== Segment start ==

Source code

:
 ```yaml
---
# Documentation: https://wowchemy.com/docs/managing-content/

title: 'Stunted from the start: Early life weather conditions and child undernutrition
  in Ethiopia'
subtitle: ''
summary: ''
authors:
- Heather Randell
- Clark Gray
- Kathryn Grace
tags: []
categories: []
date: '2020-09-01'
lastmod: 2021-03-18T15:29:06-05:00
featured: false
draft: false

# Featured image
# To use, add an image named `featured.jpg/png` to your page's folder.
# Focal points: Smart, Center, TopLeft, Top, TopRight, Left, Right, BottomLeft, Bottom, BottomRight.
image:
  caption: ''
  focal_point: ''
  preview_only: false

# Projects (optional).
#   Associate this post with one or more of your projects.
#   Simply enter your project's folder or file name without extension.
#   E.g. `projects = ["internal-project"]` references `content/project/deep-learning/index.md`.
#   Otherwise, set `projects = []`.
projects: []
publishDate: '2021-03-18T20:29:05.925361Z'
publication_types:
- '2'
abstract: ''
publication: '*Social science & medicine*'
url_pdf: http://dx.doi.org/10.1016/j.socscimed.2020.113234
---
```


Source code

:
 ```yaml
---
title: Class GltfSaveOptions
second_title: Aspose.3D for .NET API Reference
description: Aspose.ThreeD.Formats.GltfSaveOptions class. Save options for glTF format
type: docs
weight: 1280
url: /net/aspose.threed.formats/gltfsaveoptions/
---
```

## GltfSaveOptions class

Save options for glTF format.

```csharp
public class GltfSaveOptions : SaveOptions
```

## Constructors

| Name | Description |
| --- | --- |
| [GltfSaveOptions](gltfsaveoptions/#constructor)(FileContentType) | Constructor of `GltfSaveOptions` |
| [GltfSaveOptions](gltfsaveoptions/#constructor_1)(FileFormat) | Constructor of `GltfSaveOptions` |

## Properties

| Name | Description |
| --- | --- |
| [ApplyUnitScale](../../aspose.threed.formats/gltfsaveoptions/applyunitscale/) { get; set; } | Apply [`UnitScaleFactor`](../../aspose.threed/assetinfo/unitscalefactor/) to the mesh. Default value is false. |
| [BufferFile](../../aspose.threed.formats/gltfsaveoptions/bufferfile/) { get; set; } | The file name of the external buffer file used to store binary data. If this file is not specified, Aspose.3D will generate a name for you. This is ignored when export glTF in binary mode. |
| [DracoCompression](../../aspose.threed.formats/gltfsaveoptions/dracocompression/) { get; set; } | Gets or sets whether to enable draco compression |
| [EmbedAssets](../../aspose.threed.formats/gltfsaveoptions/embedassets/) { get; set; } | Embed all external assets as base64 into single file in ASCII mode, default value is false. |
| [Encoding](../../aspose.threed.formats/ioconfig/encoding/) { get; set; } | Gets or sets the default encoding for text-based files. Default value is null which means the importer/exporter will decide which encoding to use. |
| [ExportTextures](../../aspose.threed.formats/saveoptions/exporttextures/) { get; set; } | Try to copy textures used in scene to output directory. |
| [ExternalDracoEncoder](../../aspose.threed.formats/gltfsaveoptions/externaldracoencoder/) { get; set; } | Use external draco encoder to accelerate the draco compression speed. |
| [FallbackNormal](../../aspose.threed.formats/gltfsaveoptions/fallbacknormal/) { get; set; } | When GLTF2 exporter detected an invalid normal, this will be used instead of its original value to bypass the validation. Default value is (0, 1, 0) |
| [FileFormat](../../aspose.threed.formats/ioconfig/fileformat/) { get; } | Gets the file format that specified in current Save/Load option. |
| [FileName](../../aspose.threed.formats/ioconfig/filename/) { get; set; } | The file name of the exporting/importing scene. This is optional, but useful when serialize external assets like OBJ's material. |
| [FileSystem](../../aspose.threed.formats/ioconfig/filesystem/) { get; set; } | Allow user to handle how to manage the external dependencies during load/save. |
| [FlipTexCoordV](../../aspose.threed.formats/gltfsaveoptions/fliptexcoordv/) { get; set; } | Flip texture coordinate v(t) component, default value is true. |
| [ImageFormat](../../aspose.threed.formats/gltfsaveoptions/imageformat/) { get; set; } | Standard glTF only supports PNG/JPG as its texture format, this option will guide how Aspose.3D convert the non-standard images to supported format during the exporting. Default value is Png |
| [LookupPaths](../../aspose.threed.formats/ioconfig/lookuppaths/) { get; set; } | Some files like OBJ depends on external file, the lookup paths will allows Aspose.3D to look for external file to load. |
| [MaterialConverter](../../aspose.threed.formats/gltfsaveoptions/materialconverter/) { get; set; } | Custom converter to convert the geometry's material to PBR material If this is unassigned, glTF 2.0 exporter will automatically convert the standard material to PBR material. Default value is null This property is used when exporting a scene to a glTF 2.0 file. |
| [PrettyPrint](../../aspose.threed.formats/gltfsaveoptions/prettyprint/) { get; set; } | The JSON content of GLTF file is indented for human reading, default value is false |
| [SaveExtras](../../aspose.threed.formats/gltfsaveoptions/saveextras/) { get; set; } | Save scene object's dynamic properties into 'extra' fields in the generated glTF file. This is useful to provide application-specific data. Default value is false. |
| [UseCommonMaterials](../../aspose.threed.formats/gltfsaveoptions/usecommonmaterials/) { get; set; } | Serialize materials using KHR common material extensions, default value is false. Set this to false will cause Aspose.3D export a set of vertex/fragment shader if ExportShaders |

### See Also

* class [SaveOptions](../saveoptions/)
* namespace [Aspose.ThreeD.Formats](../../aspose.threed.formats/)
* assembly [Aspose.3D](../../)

== Segment end ==

WORK INSTRUCTIONS:
What you return must be the lines above that run from the line with "binary mode. |" to the line with "is (0, 1, 0) |", inclusive, each copied exactly.

ANSWER TO THIS TASK:
| [BufferFile](../../aspose.threed.formats/gltfsaveoptions/bufferfile/) { get; set; } | The file name of the external buffer file used to store binary data. If this file is not specified, Aspose.3D will generate a name for you. This is ignored when export glTF in binary mode. |
| [DracoCompression](../../aspose.threed.formats/gltfsaveoptions/dracocompression/) { get; set; } | Gets or sets whether to enable draco compression |
| [EmbedAssets](../../aspose.threed.formats/gltfsaveoptions/embedassets/) { get; set; } | Embed all external assets as base64 into single file in ASCII mode, default value is false. |
| [Encoding](../../aspose.threed.formats/ioconfig/encoding/) { get; set; } | Gets or sets the default encoding for text-based files. Default value is null which means the importer/exporter will decide which encoding to use. |
| [ExportTextures](../../aspose.threed.formats/saveoptions/exporttextures/) { get; set; } | Try to copy textures used in scene to output directory. |
| [ExternalDracoEncoder](../../aspose.threed.formats/gltfsaveoptions/externaldracoencoder/) { get; set; } | Use external draco encoder to accelerate the draco compression speed. |
| [FallbackNormal](../../aspose.threed.formats/gltfsaveoptions/fallbacknormal/) { get; set; } | When GLTF2 exporter detected an invalid normal, this will be used instead of its original value to bypass the validation. Default value is (0, 1, 0) |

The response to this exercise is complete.